The significant increase in hardwood lumber exports to China from 2002 - 2017 is depicted in Figure 4 by the area under the red line (the black line indicates total hardwood lumber exports). Beginning in 2018, the decline in hardwood exports to countries other than China is represented by the area between the black and red lines.

HW_2019_9

Figure 5 includes the same information that is graphically presented in an altered order to better illustrate the regional trends. Total hardwood lumber exports from the Central, Northeast and South regions have increased while those from the West have declined.

HW_2019_10

 

Figure 6 is a better representation of hardwood lumber export trends to China compared to exports to other countries. In 2002, exports to China were only a small portion that gradually climbed until 2009 when hardwood lumber exports increased rapidly and reached half of total shipments by 2011. The precipitous climb lasted until the peak in 2017. However, hardwood lumber exports to China and other destinations have fallen off significantly in the last two years, though the decrease in exports to China is more pronounced.

HW_2019_11

Conclusion & Outlook

While our first analysis of hardwood exports concentrated on the Northeast and the four Appalachian states due to the increased demand occurring at that time, the new analysis uncovers some noteworthy findings.

  • The visual data in this report illustrate that the South makes up a significant portion of the American hardwood export market, especially for lumber. Since peaking in 2017, hardwood lumber exports have decreased more rapidly than have hardwood log exports.

  • China’s large influence on the hardwood export market has been progressive over the study period and became particularly pronounced in 2011. The trend reversal in 2018 and the decreases in both hardwood log and lumber exports to China are noteworthy. The ongoing trade dispute and tariffs have played a large part in this trend reversal, particularly in 2019. China’s economy is slowing, however, which could impact future American hardwood demand.

  • Hardwood exports to destinations other than China have largely followed a similar trend, though the decreases have been less dramatic. This suggests some relative softness in the global hardwood market, which will create challenges for exporters seeking to better compete in existing markets or enter new markets.

  • If a long-term trade deal with China is reached in the coming months, we expect to see a significant rebound in American hardwood exports. While it will take time to see a trend reversal play out in both the supply chain and the export data, the US hardwood industry is positioned to react quickly to market signals.

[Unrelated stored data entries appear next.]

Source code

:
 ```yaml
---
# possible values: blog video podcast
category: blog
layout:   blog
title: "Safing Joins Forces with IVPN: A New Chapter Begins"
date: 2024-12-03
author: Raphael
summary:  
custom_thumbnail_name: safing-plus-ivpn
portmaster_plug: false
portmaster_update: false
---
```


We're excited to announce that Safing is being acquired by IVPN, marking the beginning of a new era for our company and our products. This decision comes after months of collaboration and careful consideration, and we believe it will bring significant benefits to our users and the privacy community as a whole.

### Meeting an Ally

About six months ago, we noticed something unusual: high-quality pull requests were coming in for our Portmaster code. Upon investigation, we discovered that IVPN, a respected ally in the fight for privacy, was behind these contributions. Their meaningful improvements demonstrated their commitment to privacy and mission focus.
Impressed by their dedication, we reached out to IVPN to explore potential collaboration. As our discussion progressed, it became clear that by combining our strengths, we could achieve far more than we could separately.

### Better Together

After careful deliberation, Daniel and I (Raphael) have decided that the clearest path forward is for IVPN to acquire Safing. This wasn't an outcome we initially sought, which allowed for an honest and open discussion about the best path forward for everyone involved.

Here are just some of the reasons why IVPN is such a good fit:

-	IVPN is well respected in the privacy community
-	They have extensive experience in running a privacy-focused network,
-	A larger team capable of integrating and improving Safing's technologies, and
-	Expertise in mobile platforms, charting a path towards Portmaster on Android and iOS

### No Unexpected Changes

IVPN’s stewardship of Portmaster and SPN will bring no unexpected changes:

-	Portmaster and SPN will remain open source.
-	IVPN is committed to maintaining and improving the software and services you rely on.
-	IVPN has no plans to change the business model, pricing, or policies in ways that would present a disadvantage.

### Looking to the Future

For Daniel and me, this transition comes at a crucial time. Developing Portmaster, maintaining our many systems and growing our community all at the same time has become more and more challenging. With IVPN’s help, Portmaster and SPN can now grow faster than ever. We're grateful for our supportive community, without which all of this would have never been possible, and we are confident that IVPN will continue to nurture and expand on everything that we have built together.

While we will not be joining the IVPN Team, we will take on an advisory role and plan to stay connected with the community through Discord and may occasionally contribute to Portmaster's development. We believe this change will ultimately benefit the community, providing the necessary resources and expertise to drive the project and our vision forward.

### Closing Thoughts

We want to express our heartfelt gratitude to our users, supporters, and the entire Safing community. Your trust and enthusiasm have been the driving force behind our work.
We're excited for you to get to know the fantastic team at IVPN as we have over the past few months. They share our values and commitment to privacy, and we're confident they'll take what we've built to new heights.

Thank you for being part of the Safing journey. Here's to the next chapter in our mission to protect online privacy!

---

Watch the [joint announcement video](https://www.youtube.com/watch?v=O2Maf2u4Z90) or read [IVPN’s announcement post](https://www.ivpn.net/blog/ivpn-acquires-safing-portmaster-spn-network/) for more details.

Most importantly, this analysis should help to alleviate some of the concern that many hardwood producers have about the long-term state of the market. While certain regions have fared better than others during the face-off with China, the data above illustrates that hardwood log and lumber exports are still high compared to recent history. We are not even two years removed from the high point of 2017, which makes the current decline seem all the more pointed. However, the export volumes of both hardwood logs and lumber have soared over the last 17 years, and they are still significantly higher in 2019 than they were 10+ years ago.

Certainty remains in short supply these days but on this point, I am certain: The US is home to the most abundant, sustainable supply of high-value, top-quality and diverse hardwood products in the world. While the industry is not immune to market fluctuations, demand for American hardwoods remains strong. The data in this analysis suggests there is every reason to believe that a lift in demand will return once a long-term trade solution is reached, providing a level of assurance to the market.

Note: Short ton is the reported measurement unit used in the US Census Bureau data base. However, hardwoods are generally measured in terms of board feet. As rough approximations to board feet, logs can be converted using 6.5 ton/mbf and lumber using 1.67 ton/mbf. Using those factors for the 2017 peaks would place hardwood log exports at slightly over 275 million board feet and hardwood lumber at about 1.73 billion board feet.